Costas loop would be perfect for a solution with Rx completely detached from Tx, so that it establishes a 0° phase on its own. Otherwise you don't need to go that way at all. You have Tx phase at hand always. I and Q give you opportunity to do many things to a signal in baseband, including phase shifting, so you don't have to rely on any exact phase - you can always shift it to zero in for a given coil and frequency.
Signal source can be just about anything, and you can get 90° directly. The only thing you don't get with digital sources is Tx oscillation at precisely Tx tank resonance. I have a solution for that, but so far did not play much in that direction. I will do that eventually.
You also do not have to worry much about signal shape, as it is fundamental you are after, and any periodic signal has plenty of it.

thanks for your answer

As far as I understand the basic principle works like this:

- TX generates a sine wave
- Assuming the RX is nulled perfectly, we get no signal on the RX coil
- When a target is present, the TX signal gets coupled in to the RX coil through the target - the target acts like the core of a transformer.

The RX signal is at the same frequency as the TX signal, but shifted in phase and with lower amplitude.

The amplitude just tells use whether a target is present or not - while the phase is correlated with the target's conductivity and thus allows us to discriminate ferrous from non-ferrous.

phase(Target) = phase(TX) - phase(RX)

Isn't it important where we measure the phase of the TX? Let's say we start at time t=0 and with a phase of 0 degrees in the software oscillator, the output goes through an anti-alias filter, amplifier and then to the coil. At the time the TX signal goes through the coil there might be a phase shift from the anti-alias filter and amplifier, so we would have to measure the phase shift introduced by the anti-alias filter and amplifier right?

For the tank resonance I thought I could just measure the current through the coil and then sweep through a frequency range until the current peaks and then take this as TX frequency.

It's not quite as simple as that. Both the RX amplitude and phase are required for discrimination between ferrous and non-ferrous targets. And ... don't forget about ground balance. Read Chapter 7 of "Inside the METAL DETECTOR".

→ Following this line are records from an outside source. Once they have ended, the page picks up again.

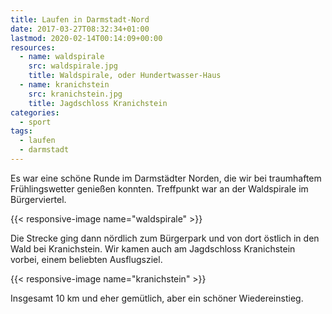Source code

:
 ```yaml
---
title: Laufen in Darmstadt-Nord
date: 2017-03-27T08:32:34+01:00
lastmod: 2020-02-14T00:14:09+00:00
resources:
  - name: waldspirale
    src: waldspirale.jpg
    title: Waldspirale, oder Hundertwasser-Haus
  - name: kranichstein
    src: kranichstein.jpg
    title: Jagdschloss Kranichstein
categories:
  - sport
tags: 
  - laufen
  - darmstadt
---
```

Es war eine schöne Runde im Darmstädter Norden, die wir bei traumhaftem Frühlingswetter genießen konnten. Treffpunkt war an der Waldspirale im Bürgerviertel. 

<!--more-->

{{< responsive-image name="waldspirale" >}}

Die Strecke ging dann nördlich zum Bürgerpark und von dort östlich in den Wald bei Kranichstein. Wir kamen auch am Jagdschloss Kranichstein vorbei, einem beliebten Ausflugsziel. 

{{< responsive-image name="kranichstein" >}}

Insgesamt 10 km und eher gemütlich, aber ein schöner Wiedereinstieg.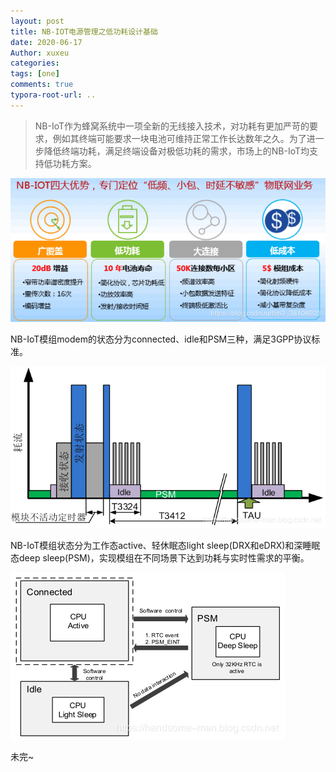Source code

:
 ```yaml
---
layout: post
title: NB-IOT电源管理之低功耗设计基础
date: 2020-06-17
Author: xuxeu
categories: 
tags: [one]
comments: true
typora-root-url: ..
---
```




> NB-IoT作为蜂窝系统中一项全新的无线接入技术，对功耗有更加严苛的要求，例如其终端可能要求一块电池可维持正常工作长达数年之久。为了进一步降低终端功耗，满足终端设备对极低功耗的需求，市场上的NB-IoT均支持低功耗方案。

![1](/images/2020-06-17-pm-1/1.png)

NB-IoT模组modem的状态分为connected、idle和PSM三种，满足3GPP协议标准。

![2](/images/2020-06-17-pm-1/2.png)

NB-IoT模组状态分为工作态active、轻休眠态light sleep(DRX和eDRX)和深睡眠态deep sleep(PSM)，实现模组在不同场景下达到功耗与实时性需求的平衡。

![3](/images/2020-06-17-pm-1/3.png)



未完~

There are also other factors to consider when designing a digital VLF detector. Depending on which processor you choose, and how much you want to implement in software, there are a lot of gotchas waiting to jump out. Even digitally generating the sample pulses can be a nightmare, due to restrictions on the internal timer resolution, and handling overlapping sample pulses. Most of these issues do not come to light until you begin writing the code. Then, if you start thinking about digital filtering ... well, that's an altogether different ball game.

The best advice I can give is to make a start with your own ideas. You will very soon discover what you're up against, and you'll learn a lot more that way.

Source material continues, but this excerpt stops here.